» **Task requirements**
Where does the word "Convert" occur in the entries below? Copy every line that has it.

Stored entries
★ ★ ★ ★

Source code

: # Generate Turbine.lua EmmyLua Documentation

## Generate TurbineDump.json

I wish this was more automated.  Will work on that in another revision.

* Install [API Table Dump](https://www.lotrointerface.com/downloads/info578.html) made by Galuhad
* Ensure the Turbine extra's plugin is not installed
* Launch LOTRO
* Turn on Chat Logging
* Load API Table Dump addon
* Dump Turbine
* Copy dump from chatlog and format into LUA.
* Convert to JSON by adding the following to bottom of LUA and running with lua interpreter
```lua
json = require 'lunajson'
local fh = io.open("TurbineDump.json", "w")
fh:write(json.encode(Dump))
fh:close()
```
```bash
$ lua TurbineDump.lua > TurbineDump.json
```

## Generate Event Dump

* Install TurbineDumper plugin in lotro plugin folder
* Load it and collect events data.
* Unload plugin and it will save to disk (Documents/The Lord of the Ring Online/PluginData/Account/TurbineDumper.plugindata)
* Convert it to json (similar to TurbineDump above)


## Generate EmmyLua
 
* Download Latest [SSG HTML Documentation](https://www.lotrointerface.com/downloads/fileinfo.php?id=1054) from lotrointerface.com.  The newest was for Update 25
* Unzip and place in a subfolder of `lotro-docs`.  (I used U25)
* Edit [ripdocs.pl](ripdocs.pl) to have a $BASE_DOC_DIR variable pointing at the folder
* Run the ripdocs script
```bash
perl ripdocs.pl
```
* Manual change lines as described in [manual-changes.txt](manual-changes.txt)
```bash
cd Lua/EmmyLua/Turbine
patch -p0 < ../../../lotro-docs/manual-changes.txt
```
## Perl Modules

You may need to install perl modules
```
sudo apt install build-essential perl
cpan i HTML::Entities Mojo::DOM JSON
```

★ ★ ★ ★

» **Exercise solution**
* Convert to JSON by adding the following to bottom of LUA and running with lua interpreter
* Convert it to json (similar to TurbineDump above)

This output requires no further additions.